Jesus, what a statement.
Lou is nothing ever but Lou. Even as he shifts, he is always Lou. He wants to be other people, but he can’t. Lou always comes out.
I mentioned earlier a fondness for John Cale’s solo masterpiece Paris 1919. It is a magnificent album, and it is very John Cale. This is very much Lou. Neither sounded that much like the Velvets. But they are all brilliant records.
I just happen to think Transformer is a better effort than the Cale record.
This album is the perfect storm of Lou’s hard edge rock and poetic lyrics and producers David Bowie and Mick Ronson’s glam touches and melodic superiority. Bowie and Ronson softened the rough edges of the snarky and sarcastic Lou, while supplying great background vocals (Bowie) and astonishing guitar solos (Ronson). Ronson is particular brought out the best in Lou- he is rumoured to be the brains behind the arrangements behind the albums two best and best known tracks, the gorgeous “Perfect Day” and the rich and soulful “Walk On The Wild Side”.
“Perfect Day” is still the best song Lou has ever (EVER) written. Backed by a piano and orchestra, Lou sings about a simple day of zoos, sangria, movies, and forgetting the world. What seems like a sweet love song ends with a onimous repeat of the phrase ” You’re gonna reap just what you sow”, leaving one to wonder just what Lou is going on about. Is it about loving someone, or is it about loving something (specifically for a renowned addict, heroin)? If you think about the former, it’s an odd thing to say. If you think about the latter, well, the song takes on an air of sadness that reaches down deep.
“Walk on the Wild Side”, filled to the brim with Warhol Factory characters (Candy Darling, Joe Dallesandro, Holly Woodlawn all are named), is both a stark reminder of the brutality of being “different” and the relief one feels when you find a place to be oneself. With its famous bass line, wonderous “doo doo doo” vocal breaks, colourful lyrics, and sax solo outro, the song is Lou’s best known, and a lovely mini memory play of a very specific time and place. You get an idea of what kept the ragtag mess of characters linked together in the very fragile and tenuous way they were.
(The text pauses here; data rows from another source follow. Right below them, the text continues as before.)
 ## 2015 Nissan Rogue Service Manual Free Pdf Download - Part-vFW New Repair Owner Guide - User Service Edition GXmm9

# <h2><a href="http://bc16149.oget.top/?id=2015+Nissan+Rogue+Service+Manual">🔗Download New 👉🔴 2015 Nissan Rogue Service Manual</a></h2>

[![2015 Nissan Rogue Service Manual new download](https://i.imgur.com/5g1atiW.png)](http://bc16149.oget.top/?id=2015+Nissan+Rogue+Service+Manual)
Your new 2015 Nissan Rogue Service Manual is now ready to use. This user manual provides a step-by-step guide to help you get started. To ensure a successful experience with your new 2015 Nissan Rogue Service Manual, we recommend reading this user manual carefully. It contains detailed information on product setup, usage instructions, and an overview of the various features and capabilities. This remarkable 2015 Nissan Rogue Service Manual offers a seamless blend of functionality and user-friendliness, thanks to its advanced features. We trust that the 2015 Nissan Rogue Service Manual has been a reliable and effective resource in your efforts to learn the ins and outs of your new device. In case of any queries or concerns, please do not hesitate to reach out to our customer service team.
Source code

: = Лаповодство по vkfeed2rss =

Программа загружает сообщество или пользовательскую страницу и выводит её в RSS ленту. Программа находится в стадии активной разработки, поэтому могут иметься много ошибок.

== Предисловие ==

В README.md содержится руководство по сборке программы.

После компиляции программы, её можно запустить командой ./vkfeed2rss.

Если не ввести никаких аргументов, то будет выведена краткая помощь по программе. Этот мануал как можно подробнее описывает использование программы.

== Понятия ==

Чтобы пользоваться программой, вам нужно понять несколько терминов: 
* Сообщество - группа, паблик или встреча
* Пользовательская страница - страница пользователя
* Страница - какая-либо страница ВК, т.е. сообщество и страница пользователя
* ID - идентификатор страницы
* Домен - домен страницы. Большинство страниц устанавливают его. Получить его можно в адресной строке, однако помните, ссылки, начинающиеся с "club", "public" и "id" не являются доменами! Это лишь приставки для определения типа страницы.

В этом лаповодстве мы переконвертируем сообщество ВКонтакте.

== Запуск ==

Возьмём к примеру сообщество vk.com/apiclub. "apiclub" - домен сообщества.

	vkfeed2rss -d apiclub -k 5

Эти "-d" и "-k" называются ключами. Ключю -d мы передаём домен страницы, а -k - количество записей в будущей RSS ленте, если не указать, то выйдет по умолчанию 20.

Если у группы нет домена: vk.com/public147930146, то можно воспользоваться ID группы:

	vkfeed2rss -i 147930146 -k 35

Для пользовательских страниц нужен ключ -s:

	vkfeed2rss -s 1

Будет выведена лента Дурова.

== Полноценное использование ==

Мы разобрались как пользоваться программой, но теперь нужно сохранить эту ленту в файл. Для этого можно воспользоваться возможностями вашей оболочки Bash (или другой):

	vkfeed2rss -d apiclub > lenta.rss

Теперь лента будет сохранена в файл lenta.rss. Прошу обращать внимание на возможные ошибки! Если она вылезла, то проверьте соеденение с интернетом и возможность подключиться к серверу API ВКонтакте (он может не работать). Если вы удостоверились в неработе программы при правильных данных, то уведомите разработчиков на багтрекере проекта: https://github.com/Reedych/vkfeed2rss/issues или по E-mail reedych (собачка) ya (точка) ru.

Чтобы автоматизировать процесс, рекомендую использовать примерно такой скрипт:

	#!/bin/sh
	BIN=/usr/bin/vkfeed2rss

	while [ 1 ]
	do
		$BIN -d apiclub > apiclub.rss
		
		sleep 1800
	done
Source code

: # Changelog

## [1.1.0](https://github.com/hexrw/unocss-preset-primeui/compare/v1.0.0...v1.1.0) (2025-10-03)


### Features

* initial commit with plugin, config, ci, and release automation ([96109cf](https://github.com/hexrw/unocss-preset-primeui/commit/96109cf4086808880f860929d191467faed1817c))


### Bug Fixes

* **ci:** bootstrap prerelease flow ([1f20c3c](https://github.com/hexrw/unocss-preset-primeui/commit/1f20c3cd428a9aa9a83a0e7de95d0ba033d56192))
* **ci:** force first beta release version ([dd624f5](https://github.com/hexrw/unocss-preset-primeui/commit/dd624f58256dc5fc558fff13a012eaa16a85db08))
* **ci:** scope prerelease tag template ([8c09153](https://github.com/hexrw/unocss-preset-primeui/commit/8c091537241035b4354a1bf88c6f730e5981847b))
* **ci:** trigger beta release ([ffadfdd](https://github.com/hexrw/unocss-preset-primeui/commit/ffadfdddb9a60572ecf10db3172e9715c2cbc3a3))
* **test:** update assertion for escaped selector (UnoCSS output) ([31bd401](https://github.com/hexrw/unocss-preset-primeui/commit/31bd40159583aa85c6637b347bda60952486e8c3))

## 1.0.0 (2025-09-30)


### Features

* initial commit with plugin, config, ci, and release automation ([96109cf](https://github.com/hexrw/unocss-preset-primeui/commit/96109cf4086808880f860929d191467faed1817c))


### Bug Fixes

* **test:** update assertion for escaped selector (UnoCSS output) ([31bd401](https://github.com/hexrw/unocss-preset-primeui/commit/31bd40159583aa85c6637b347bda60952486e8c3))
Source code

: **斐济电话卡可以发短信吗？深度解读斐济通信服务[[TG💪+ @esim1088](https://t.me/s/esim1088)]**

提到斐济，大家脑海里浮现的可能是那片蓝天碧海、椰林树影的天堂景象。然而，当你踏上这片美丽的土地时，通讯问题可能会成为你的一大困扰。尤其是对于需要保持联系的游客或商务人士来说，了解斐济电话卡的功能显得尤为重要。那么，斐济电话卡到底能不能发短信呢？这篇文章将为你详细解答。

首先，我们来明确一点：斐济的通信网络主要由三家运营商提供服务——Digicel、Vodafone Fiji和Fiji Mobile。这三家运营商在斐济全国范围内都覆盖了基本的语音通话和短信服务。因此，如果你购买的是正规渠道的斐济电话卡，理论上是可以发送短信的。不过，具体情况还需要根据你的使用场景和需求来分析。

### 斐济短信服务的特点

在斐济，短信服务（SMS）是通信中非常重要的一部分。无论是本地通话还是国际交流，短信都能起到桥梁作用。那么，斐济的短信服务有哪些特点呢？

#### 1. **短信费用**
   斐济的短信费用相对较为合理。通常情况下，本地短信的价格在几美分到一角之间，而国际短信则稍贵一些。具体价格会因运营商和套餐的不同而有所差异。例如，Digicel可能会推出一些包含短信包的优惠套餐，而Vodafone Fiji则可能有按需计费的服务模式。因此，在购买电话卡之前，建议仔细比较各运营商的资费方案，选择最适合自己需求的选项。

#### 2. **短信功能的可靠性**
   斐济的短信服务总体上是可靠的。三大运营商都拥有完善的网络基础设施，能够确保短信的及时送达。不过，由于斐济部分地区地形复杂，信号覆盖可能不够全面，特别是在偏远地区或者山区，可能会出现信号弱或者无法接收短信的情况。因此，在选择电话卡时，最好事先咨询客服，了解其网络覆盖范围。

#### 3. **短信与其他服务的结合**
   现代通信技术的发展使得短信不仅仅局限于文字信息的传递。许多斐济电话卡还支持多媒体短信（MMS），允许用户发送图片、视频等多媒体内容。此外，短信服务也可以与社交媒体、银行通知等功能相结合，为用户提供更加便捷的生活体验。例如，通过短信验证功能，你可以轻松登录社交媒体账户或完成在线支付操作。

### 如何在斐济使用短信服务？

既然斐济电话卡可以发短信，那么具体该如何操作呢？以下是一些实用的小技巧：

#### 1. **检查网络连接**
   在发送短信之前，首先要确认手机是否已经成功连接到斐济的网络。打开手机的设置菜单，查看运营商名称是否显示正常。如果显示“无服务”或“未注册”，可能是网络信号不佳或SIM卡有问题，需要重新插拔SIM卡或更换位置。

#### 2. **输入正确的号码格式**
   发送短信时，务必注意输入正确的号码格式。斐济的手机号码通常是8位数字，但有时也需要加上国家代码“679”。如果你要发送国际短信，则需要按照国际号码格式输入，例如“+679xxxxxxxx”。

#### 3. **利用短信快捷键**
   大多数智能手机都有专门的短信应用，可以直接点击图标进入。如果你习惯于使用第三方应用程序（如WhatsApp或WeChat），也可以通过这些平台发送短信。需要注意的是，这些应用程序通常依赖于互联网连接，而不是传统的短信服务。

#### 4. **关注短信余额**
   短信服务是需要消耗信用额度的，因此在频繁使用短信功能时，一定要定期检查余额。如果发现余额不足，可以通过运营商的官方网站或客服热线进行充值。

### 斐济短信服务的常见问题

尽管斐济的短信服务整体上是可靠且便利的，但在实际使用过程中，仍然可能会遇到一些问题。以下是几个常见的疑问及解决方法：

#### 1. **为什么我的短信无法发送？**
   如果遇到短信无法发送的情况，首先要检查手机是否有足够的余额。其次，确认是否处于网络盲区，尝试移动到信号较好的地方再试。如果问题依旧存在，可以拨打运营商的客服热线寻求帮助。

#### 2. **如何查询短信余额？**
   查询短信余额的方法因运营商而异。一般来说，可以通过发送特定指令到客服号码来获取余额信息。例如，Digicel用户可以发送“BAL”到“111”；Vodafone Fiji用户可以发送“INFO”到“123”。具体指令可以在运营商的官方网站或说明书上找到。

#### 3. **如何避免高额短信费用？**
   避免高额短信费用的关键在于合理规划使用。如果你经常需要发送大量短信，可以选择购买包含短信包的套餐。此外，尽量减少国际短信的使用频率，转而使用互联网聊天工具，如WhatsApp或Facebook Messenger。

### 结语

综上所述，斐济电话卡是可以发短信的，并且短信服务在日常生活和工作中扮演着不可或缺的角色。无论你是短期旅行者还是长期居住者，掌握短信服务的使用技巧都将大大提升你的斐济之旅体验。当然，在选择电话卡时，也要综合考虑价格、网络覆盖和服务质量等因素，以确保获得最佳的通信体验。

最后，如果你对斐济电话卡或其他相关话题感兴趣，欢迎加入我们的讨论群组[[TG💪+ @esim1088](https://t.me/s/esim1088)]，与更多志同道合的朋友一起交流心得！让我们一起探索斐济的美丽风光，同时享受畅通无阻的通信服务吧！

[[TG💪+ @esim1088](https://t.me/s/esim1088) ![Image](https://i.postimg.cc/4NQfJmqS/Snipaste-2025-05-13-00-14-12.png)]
Other songs on the album that shine are the memorable sad tale of jealousy “Satellite of Love”; the Bowie-esque “Wagon Wheel”; the Velvet Underground holdover “Andy’s Chest”, with the memorable droning that VU was famous for; the vaudevillian piano of “New York Telephone Conversation” and “Goodnight Ladies”. Light music touches balance darker lyrical imagery, sadness is buoyed by bright horns and silly piano. The album is among the most accessible thing Lou ever did. Now known as the dark, cranky poet of New York’s music scene, an elder statesman with little regard for what people expect from him, Lou would never have a hit song bigger than “Walk on the Wild Side”, or a song as gorgeous as “Perfect Day”, and he would often sound less cheerful musically. Within a couple of years, contrarian Lou would release his most infamous album, the dissonant and terrible Metal Machine Music, a record infamous for its ability to clear out a room. He remains now, as he ever was, a man of singular vision and style. Music would be poorer without him.